> **What to produce**
The answer must be an exact copy of every record.

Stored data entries
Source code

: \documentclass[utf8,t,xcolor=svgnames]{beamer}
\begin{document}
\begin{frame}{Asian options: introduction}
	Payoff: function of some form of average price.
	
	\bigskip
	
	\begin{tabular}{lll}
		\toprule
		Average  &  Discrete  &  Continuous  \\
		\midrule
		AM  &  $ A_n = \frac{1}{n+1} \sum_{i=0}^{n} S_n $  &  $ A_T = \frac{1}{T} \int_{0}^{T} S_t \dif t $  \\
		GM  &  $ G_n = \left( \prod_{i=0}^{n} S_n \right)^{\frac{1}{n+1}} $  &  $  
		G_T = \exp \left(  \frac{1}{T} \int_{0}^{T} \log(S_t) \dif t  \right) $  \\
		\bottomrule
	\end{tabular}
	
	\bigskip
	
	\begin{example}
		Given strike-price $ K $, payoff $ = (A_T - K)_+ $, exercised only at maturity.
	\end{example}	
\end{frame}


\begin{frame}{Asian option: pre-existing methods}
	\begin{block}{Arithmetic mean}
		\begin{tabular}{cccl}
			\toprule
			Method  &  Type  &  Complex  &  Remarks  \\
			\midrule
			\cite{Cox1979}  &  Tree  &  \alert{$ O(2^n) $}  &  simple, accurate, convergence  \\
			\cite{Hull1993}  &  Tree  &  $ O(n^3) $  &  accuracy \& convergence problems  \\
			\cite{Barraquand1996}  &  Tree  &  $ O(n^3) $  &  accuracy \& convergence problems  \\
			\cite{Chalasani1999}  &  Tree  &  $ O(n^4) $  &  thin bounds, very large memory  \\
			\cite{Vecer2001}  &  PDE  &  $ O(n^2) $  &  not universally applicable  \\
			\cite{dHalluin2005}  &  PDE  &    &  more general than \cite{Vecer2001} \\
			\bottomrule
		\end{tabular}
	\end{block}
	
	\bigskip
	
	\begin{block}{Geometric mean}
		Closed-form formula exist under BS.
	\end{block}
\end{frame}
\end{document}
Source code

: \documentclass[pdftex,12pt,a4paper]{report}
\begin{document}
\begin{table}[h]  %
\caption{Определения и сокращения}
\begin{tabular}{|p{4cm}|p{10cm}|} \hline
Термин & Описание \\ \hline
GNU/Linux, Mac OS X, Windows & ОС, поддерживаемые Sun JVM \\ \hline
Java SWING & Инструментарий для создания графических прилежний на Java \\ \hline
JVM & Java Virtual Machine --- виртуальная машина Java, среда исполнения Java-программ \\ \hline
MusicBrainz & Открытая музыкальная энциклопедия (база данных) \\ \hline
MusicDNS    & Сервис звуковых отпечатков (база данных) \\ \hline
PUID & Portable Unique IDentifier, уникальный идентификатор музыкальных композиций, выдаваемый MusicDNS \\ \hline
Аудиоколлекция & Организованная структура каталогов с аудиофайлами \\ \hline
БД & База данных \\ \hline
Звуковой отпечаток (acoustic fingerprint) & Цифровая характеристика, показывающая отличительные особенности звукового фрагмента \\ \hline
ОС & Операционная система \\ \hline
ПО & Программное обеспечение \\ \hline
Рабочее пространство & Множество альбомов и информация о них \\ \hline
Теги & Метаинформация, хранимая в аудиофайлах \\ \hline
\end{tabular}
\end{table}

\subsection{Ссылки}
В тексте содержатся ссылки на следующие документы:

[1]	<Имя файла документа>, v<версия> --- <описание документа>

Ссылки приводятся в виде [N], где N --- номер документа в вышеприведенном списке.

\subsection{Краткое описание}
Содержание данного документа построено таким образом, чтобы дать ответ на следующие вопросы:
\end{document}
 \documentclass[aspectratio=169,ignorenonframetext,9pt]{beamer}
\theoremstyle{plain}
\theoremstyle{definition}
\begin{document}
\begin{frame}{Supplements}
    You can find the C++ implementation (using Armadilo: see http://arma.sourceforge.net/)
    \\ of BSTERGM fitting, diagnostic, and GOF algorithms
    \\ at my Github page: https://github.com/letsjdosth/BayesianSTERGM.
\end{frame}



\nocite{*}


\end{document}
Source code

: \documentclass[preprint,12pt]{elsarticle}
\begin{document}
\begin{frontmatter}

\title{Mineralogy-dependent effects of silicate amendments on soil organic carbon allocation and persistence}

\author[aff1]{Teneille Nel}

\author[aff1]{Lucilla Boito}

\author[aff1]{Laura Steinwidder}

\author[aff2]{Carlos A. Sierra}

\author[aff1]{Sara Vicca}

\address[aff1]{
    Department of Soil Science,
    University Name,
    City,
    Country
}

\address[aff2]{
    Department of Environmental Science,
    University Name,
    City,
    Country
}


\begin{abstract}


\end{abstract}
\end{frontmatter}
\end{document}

> **Answer box**
Source code

: \documentclass[utf8,t,xcolor=svgnames]{beamer}
\begin{document}
\begin{frame}{Asian options: introduction}
	Payoff: function of some form of average price.
	
	\bigskip
	
	\begin{tabular}{lll}
		\toprule
		Average  &  Discrete  &  Continuous  \\
		\midrule
		AM  &  $ A_n = \frac{1}{n+1} \sum_{i=0}^{n} S_n $  &  $ A_T = \frac{1}{T} \int_{0}^{T} S_t \dif t $  \\
		GM  &  $ G_n = \left( \prod_{i=0}^{n} S_n \right)^{\frac{1}{n+1}} $  &  $  
		G_T = \exp \left(  \frac{1}{T} \int_{0}^{T} \log(S_t) \dif t  \right) $  \\
		\bottomrule
	\end{tabular}
	
	\bigskip
	
	\begin{example}
		Given strike-price $ K $, payoff $ = (A_T - K)_+ $, exercised only at maturity.
	\end{example}	
\end{frame}


\begin{frame}{Asian option: pre-existing methods}
	\begin{block}{Arithmetic mean}
		\begin{tabular}{cccl}
			\toprule
			Method  &  Type  &  Complex  &  Remarks  \\
			\midrule
			\cite{Cox1979}  &  Tree  &  \alert{$ O(2^n) $}  &  simple, accurate, convergence  \\
			\cite{Hull1993}  &  Tree  &  $ O(n^3) $  &  accuracy \& convergence problems  \\
			\cite{Barraquand1996}  &  Tree  &  $ O(n^3) $  &  accuracy \& convergence problems  \\
			\cite{Chalasani1999}  &  Tree  &  $ O(n^4) $  &  thin bounds, very large memory  \\
			\cite{Vecer2001}  &  PDE  &  $ O(n^2) $  &  not universally applicable  \\
			\cite{dHalluin2005}  &  PDE  &    &  more general than \cite{Vecer2001} \\
			\bottomrule
		\end{tabular}
	\end{block}
	
	\bigskip
	
	\begin{block}{Geometric mean}
		Closed-form formula exist under BS.
	\end{block}
\end{frame}
\end{document}
Source code

: \documentclass[pdftex,12pt,a4paper]{report}
\begin{document}
\begin{table}[h]  %
\caption{Определения и сокращения}
\begin{tabular}{|p{4cm}|p{10cm}|} \hline
Термин & Описание \\ \hline
GNU/Linux, Mac OS X, Windows & ОС, поддерживаемые Sun JVM \\ \hline
Java SWING & Инструментарий для создания графических прилежний на Java \\ \hline
JVM & Java Virtual Machine --- виртуальная машина Java, среда исполнения Java-программ \\ \hline
MusicBrainz & Открытая музыкальная энциклопедия (база данных) \\ \hline
MusicDNS    & Сервис звуковых отпечатков (база данных) \\ \hline
PUID & Portable Unique IDentifier, уникальный идентификатор музыкальных композиций, выдаваемый MusicDNS \\ \hline
Аудиоколлекция & Организованная структура каталогов с аудиофайлами \\ \hline
БД & База данных \\ \hline
Звуковой отпечаток (acoustic fingerprint) & Цифровая характеристика, показывающая отличительные особенности звукового фрагмента \\ \hline
ОС & Операционная система \\ \hline
ПО & Программное обеспечение \\ \hline
Рабочее пространство & Множество альбомов и информация о них \\ \hline
Теги & Метаинформация, хранимая в аудиофайлах \\ \hline
\end{tabular}
\end{table}

\subsection{Ссылки}
В тексте содержатся ссылки на следующие документы:

[1]	<Имя файла документа>, v<версия> --- <описание документа>

Ссылки приводятся в виде [N], где N --- номер документа в вышеприведенном списке.

\subsection{Краткое описание}
Содержание данного документа построено таким образом, чтобы дать ответ на следующие вопросы:
\end{document}
 \documentclass[aspectratio=169,ignorenonframetext,9pt]{beamer}
\theoremstyle{plain}
\theoremstyle{definition}
\begin{document}
\begin{frame}{Supplements}
    You can find the C++ implementation (using Armadilo: see http://arma.sourceforge.net/)
    \\ of BSTERGM fitting, diagnostic, and GOF algorithms
    \\ at my Github page: https://github.com/letsjdosth/BayesianSTERGM.
\end{frame}



\nocite{*}


\end{document}
Source code

: \documentclass[preprint,12pt]{elsarticle}
\begin{document}
\begin{frontmatter}

\title{Mineralogy-dependent effects of silicate amendments on soil organic carbon allocation and persistence}

\author[aff1]{Teneille Nel}

\author[aff1]{Lucilla Boito}

\author[aff1]{Laura Steinwidder}

\author[aff2]{Carlos A. Sierra}

\author[aff1]{Sara Vicca}

\address[aff1]{
    Department of Soil Science,
    University Name,
    City,
    Country
}

\address[aff2]{
    Department of Environmental Science,
    University Name,
    City,
    Country
}


\begin{abstract}


\end{abstract}
\end{frontmatter}
\end{document}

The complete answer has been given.